Square pegs being pushed through round holes. That's how the Fresno County grand jury saw the dropout problem in 2005.
Thousands of kids were failing to graduate from Fresno Unified each year because they had little or no interest in the college-bound curriculum they were being fed. Meanwhile, Fresno Unified was making so many cuts to alternative vocational education that it existed mostly in name.
If the city was going to begin to solve the dropout problem, the grand jury found, the school district needed to change its one-size-fits-all approach. That meant offering the real option of career technical education for many more students.
"We're missing a large percentage of our kids who have no aspirations for college and no desire to work in low-paying jobs," Mary La Follette, a member of the 2004-05 grand jury, said. "They want a career, and they're eager to get the training. But they're not getting it."
Fast forward to today and not a whole lot has changed.
Fresno Unified failed to apply for millions of dollars in state career technical education grants two years ago, saying it wasn't sure how it would spend the money. Meanwhile, Clovis Unified reeled in nearly $13 million to build a state-of-the-art agricultural mechanics facility at Clovis East and an alternative-energy program at Buchanan High.
Fresno Unified's new $285 million facilities bond fails to set aside enough money to build a new career technical school along the lines of Duncan Polytechnical High School. Instead, the bond allocates $10 million to expand or renovate existing career technical facilities.
"We're going to need to build several new Duncans to tackle the dropout problem," said Jim Harris, a member of the 2004-05 grand jury and a longtime teacher and principal in Fresno Unified. "As it stands now, we don't have the critical mass in career technical education to make a real difference."
Fresno Unified declined to comment for this story. Superintendent Michael Hanson turned down numerous requests for an interview about the dropout and truancy crisis.
Given the complexity of the crisis and its roots in poverty and family and school dysfunction, no single solution will solve the problem, teachers and school administrators agree.
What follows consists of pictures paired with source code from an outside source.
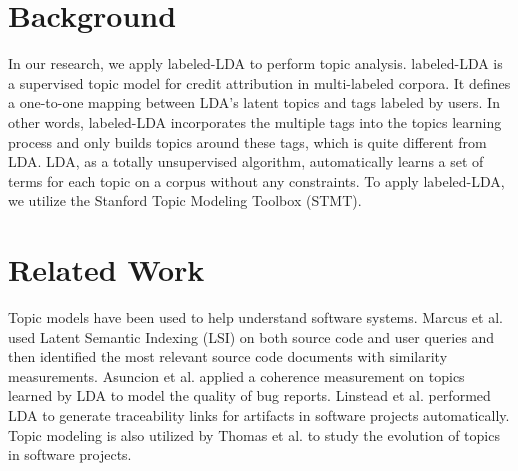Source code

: \documentclass[10pt, conference, compsocconf]{IEEEtran}
\begin{document}




\section{Background}
In our research, we apply labeled-LDA to perform topic analysis. labeled-LDA is a supervised topic model for credit attribution in multi-labeled corpora\cite{labeledlda}. It defines a one-to-one mapping between LDA’s latent topics and tags labeled by users. In other words, labeled-LDA incorporates the multiple tags into the topics learning process and only builds topics around these tags, which is quite different from LDA. LDA, as a totally unsupervised algorithm, automatically learns a set of terms for each topic on a corpus without any constraints. To apply labeled-LDA, we utilize the Stanford Topic Modeling Toolbox (STMT)\cite{stmt}.





\section{Related Work}
Topic models have been used to help understand software systems. Marcus et al.\cite{Marcus04aninformation} used Latent Semantic Indexing (LSI) on both source code and user queries and then identified the most relevant source code documents with similarity measurements. Asuncion et al.\cite{Asuncion:2010} applied a coherence measurement on topics learned by LDA to model the quality of bug reports. Linstead et al.\cite{Linstead:2009} performed LDA to generate traceability links for artifacts in software projects automatically. Topic modeling is also utilized by Thomas et al.\cite{Thomas:2011} to study the evolution of topics in software projects.
\end{document}
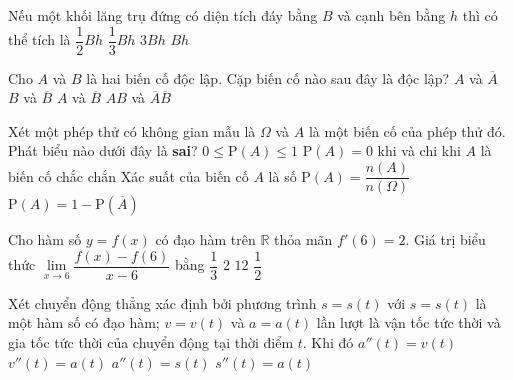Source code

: \begin{ex}%
Nếu một khối lăng trụ đứng có diện tích đáy bằng $B$ và cạnh bên bằng $h$ thì có thể tích là
\choice
{$\dfrac{1}{2} B h$}
{$\dfrac{1}{3} B h$}
{$3 B h$}
{\True $Bh$}
\end{ex}

\begin{ex}%
Cho $A$ và $B$ là hai biến cố độc lập. Cặp biến cố nào sau đây là độc lập?
\choice
{$A$ và $\overline{A}$}
{$B$ và $\overline{B}$}
{\True $A$ và $\overline{B}$}
{$AB$ và $\overline{A} \overline{B}$}
\end{ex}

\begin{ex}%
Xét một phép thử có không gian mẫu là $\Omega$ và $A$ là một biến cố của phép thử đó. Phát biểu nào dưới đây là \textbf{sai}?
\choice
{$0 \leq \mathrm{P}(A) \leq 1$}
{\True $\mathrm{P}(A)=0$ khi và chi khi $A$ là biến cố chắc chắn}
{Xác suất của biến cố $A$ là số $\mathrm{P}(A)=\dfrac{n(A)}{n(\Omega)}$}
{$\mathrm{P}(A)=1-\mathrm{P}(\overline{A})$}
\end{ex}

\begin{ex}%
Cho hàm số $y=f(x)$ có đạo hàm trên $\mathbb{R}$ thỏa mãn $f'(6)=2$. Giá trị biểu thức $\lim\limits_{x\rightarrow 6}\dfrac{f(x)-f(6)}{x-6}$ bằng
\choice
{$\dfrac{1}{3}$}
{\True$2$}
{$12$}
{$\dfrac{1}{2}$}
\end{ex}

\begin{ex}%
	Xét chuyển động thẳng xác định bởi phương trình $s=s(t)$ với $s=s(t)$ là một hàm số có đạo hàm; $v=v(t)$ và $a=a(t)$ lần lượt là vận tốc tức thời và gia tốc tức thời của chuyển động tại thời điểm $t$. Khi đó
	\choice
	{$a''(t)=v(t)$}
	{$v''(t)=a(t)$}
	{$a''(t)=s(t)$}
	{\True $s''(t)=a(t)$}
	\end{ex}

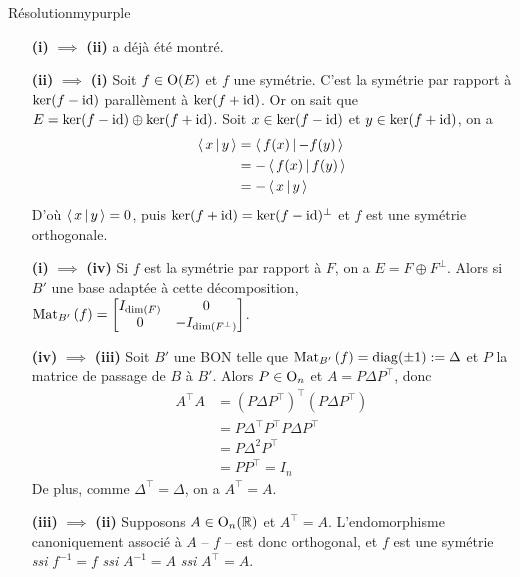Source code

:     \begin{demo}{Résolution}{mypurple}
        \begin{itemize}[leftmargin=3cm]
            \item[\textbf{(i)} $\implies$ \textbf{(ii)}] a déjà été montré.
            \item[\textbf{(ii)} $\implies$ \textbf{(i)}] Soit $f \in \operatorname{O}(E)$ et $f$ une symétrie. C’est la symétrie par rapport à $\ker(f - \operatorname{id})$ parallèment à $\ker(f + \operatorname{id})$. Or on sait que $E = \ker(f - \operatorname{id}) \oplus \ker(f + \operatorname{id})$. Soit $x \in \ker(f - \operatorname{id})$ et $y \in \ker(f + \operatorname{id})$, on a 
            \begin{align*}
                \left<\,x\,\middle|\,y\,\right>
                &= \left<\,f(x)\,\middle|\,-f(y)\,\right> \\
                &= - \left<\,f(x)\,\middle|\,f(y)\,\right> \\
                &= - \left<\,x\,\middle|\,y\,\right>
            \end{align*}
            D’où $\left<\,x\,\middle|\,y\,\right> = 0$, puis $\ker(f + \operatorname{id}) = \ker(f - \operatorname{id})^{\perp}$ et $f$ est une symétrie orthogonale.
            \item[\textbf{(i)} $\implies$ \textbf{(iv)}] Si $f$ est la symétrie par rapport à $F$, on a $E = F \oplus F^{\perp}$. Alors si $B'$ une base adaptée à cette décomposition, $\text{Mat}_{B'}\left(f\right) = \begin{bmatrix}
                I_{\dim(F)} & 0 \\
                0 & -I_{\dim(F^{\perp})}
            \end{bmatrix}$.
            \item[\textbf{(iv)} $\implies$ \textbf{(iii)}] Soit $B'$ une BON telle que $\text{Mat}_{B'}\left(f\right) = \operatorname{diag}(\pm 1) := \Delta$ et $P$ la matrice de passage de $B$ à $B'$. Alors $P \in \operatorname{O}_n$ et $A = P \Delta P^{\top}$, donc 
            \begin{align*}
                A^{\top} A 
                &= (P \Delta P^{\top})^{\top}(P \Delta P^{\top}) \\
                &= P \Delta^{\top} P^{\top} P \Delta P^{\top} \\
                &= P \Delta^2 P^{\top} \\
                &= P P^{\top} = I_n
            \end{align*}
            De plus, comme $\Delta^{\top} = \Delta$, on a $A^{\top} = A$.
            \item[\textbf{(iii)} $\implies$ \textbf{(ii)}] Supposons $A \in \operatorname{O}_n(\mathbb{R})$ et $A^{\top} = A$. L’endomorphisme canoniquement associé à $A$ -- $f$ -- est donc orthogonal, et $f$ est une symétrie \textit{ssi} $f^{-1} = f$ \textit{ssi} $A^{-1} = A$ \textit{ssi} $A^{\top} = A$.
        \end{itemize}
    \end{demo}

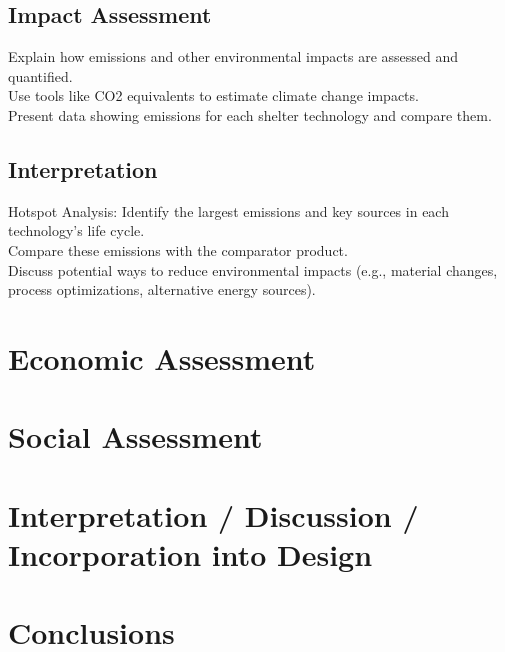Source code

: \documentclass{article}
\begin{document}
\subsection{Impact Assessment}
Explain how emissions and other environmental impacts are assessed and quantified.\\[8pt]
Use tools like CO2 equivalents to estimate climate change impacts.\\[8pt]
Present data showing emissions for each shelter technology and compare them.
\subsection{Interpretation}
Hotspot Analysis: Identify the largest emissions and key sources in each technology’s life cycle.\\[8pt]
Compare these emissions with the comparator product.\\[8pt]
Discuss potential ways to reduce environmental impacts (e.g., material changes, process optimizations, alternative energy sources).

\newpage

\section{Economic Assessment}

\newpage

\section{Social Assessment}

\newpage

\section{Interpretation / Discussion / Incorporation into Design}

\newpage

\section{Conclusions}

\newpage
\end{document}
Rather, the reforms must be bold and targeted at multiple levels.
Larry Powell, county superintendent of schools, says Fresno Unified needs to borrow from the approach of successful smaller school districts such as Sanger Unified that do a better job of engaging students, parents and the community. Such reform, he says, might even include dividing up Fresno Unified into two or three smaller districts.
And echoing the findings of the 2004-05 grand jury, Powell wants to give many more students the choice to pursue career technical education. He said he was recently reminded of the value of such an education when the refrigerator in his kitchen broke down.
"I had a guy come and repair it. It took him all of three minutes and he said, 'That'll be $100.' I said, 'How much for the part?' And he said, 'Three dollars for the part, and $97 for knowing where to put it.' "
It was a similar exchange in the fall of 2004 that turned grand jury members into education reformers.
At the time, Mary La Follette was working as the development director of the Fresno Art Museum. She was overseeing the building of a sculpture park when a contractor shared his woes about finding qualified trades workers. La Follette compared notes with other contractors and discovered an across-the-board shortage of skilled blue-collar workers in Fresno.